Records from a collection
──────────────────────────────

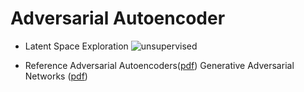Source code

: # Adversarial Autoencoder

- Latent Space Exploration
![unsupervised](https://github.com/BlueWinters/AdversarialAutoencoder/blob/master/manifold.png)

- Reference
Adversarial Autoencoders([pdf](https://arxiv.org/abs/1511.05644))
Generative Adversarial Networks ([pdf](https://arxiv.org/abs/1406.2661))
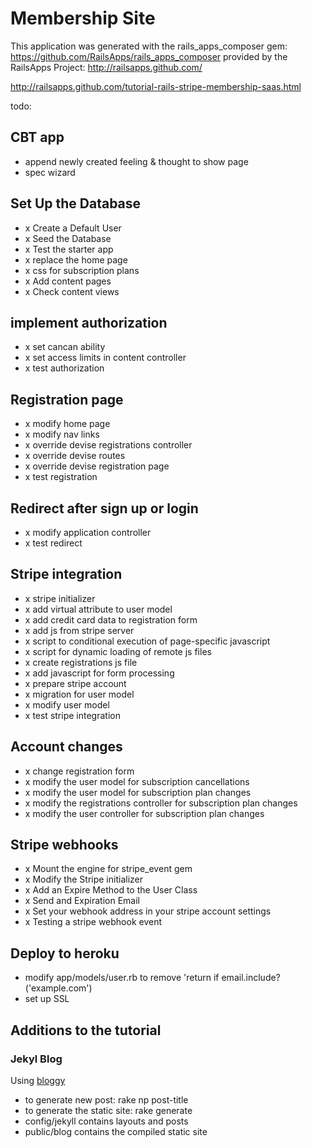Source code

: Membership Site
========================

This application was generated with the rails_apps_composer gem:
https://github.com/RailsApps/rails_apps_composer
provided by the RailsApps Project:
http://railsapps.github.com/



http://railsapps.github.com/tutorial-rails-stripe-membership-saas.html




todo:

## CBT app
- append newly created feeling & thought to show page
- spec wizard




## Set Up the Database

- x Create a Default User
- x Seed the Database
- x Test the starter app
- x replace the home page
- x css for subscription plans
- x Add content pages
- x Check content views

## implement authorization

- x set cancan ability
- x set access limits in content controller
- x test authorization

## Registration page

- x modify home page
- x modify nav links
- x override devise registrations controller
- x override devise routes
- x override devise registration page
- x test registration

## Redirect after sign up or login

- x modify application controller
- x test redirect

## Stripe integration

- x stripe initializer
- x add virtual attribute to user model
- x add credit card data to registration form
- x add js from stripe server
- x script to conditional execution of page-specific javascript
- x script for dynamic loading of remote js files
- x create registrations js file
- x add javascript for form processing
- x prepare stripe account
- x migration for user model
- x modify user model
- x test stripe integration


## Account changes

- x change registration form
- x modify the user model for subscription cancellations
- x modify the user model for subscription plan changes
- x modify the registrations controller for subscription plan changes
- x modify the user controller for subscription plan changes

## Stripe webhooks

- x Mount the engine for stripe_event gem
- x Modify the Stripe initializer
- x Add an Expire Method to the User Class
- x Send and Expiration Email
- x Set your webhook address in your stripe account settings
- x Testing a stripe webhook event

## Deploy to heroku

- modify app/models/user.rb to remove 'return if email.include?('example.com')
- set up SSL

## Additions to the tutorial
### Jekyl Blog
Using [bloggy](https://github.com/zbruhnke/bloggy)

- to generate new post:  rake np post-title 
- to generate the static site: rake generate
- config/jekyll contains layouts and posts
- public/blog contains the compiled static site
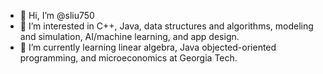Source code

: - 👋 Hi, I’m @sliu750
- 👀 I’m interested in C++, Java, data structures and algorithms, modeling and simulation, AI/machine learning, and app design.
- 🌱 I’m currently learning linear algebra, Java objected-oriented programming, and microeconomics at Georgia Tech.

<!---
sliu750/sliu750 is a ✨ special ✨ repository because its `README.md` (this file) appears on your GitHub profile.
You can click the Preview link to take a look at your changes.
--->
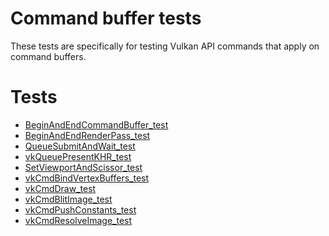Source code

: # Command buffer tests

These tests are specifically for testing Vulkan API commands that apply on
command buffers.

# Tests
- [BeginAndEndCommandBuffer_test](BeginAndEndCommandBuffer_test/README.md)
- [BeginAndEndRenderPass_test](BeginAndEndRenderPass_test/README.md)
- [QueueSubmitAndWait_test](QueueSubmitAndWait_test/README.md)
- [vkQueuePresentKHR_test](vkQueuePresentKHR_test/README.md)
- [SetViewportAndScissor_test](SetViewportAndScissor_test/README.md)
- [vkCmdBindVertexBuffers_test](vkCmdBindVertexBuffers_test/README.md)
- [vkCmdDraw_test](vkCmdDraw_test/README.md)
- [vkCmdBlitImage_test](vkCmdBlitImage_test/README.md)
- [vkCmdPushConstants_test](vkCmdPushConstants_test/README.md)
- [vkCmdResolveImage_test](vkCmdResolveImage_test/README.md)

──────────────────────────────

What you need to do: An exact, complete copy of the lines above from the one with "- x Create a Default User" through the one with "- x set access limits in content controller" is the whole answer.

Response area:
- x Create a Default User
- x Seed the Database
- x Test the starter app
- x replace the home page
- x css for subscription plans
- x Add content pages
- x Check content views

## implement authorization

- x set cancan ability
- x set access limits in content controller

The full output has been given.